··· Task inputs

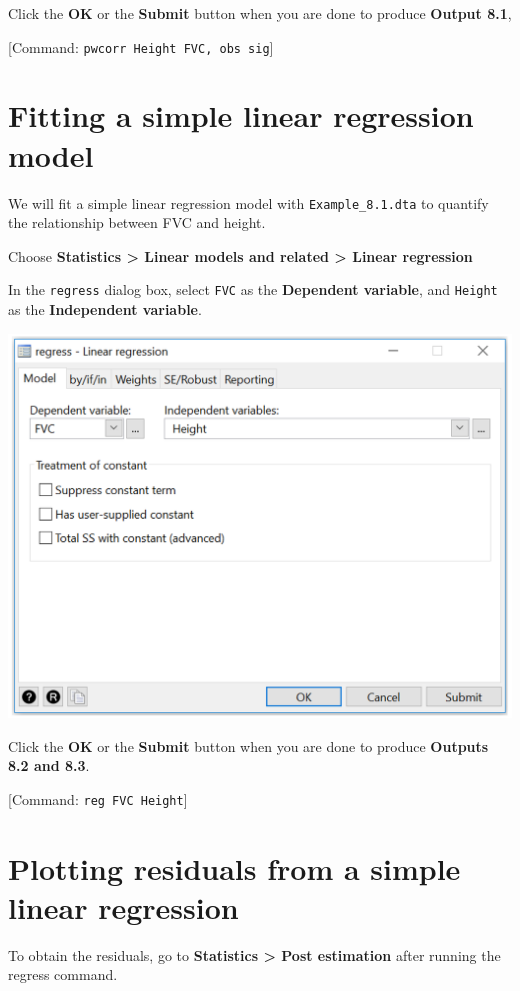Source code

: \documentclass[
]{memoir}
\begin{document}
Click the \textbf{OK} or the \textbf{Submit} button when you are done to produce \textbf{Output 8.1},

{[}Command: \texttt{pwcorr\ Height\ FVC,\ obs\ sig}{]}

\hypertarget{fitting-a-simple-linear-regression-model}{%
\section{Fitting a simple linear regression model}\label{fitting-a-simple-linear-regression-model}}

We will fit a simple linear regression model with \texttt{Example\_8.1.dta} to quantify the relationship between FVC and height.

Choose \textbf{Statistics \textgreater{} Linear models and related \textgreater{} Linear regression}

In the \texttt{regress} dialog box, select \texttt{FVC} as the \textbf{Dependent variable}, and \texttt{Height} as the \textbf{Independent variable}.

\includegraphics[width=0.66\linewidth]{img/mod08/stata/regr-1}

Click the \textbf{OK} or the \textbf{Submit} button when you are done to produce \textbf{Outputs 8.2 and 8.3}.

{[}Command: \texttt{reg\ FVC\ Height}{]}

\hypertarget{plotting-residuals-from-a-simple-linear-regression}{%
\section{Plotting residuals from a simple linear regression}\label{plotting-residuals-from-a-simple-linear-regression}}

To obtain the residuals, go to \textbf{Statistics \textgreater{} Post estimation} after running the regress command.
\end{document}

······
··· Task inputs

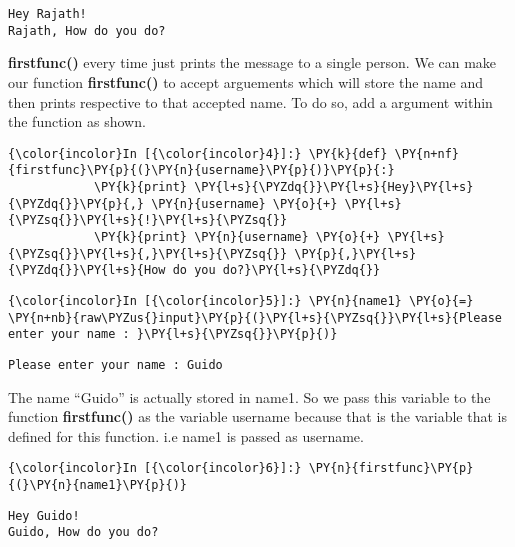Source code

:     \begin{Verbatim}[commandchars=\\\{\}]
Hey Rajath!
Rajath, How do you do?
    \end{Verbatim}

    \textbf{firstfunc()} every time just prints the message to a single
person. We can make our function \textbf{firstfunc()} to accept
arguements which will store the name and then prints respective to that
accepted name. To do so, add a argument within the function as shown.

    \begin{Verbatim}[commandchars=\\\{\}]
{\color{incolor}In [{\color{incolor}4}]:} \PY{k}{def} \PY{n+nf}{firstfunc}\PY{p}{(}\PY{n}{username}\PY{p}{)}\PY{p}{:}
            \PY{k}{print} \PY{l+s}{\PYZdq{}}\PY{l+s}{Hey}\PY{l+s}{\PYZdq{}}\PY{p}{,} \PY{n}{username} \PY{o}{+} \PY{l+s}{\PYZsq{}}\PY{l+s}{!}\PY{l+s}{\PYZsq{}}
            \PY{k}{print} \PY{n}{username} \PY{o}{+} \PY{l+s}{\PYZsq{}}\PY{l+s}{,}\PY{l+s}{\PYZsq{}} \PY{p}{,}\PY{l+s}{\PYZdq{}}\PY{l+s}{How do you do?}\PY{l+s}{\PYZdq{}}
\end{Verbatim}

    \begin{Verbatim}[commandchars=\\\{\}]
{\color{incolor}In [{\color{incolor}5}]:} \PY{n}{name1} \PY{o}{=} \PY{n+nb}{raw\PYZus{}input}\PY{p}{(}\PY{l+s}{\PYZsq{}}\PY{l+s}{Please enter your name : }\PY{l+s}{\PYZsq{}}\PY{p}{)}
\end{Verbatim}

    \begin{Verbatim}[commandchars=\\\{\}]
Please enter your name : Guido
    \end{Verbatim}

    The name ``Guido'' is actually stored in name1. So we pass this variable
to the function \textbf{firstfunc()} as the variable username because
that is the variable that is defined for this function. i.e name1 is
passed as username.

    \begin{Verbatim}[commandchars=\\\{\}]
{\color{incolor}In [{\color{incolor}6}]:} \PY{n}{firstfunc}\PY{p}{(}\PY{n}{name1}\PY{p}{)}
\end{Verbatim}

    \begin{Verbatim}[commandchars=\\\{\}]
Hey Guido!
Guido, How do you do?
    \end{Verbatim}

······

--- Task to carry out ---
The answer must consist of each line from the data that includes the string "hypertarget".

--- Written answer ---
\hypertarget{fitting-a-simple-linear-regression-model}{%
\hypertarget{plotting-residuals-from-a-simple-linear-regression}{%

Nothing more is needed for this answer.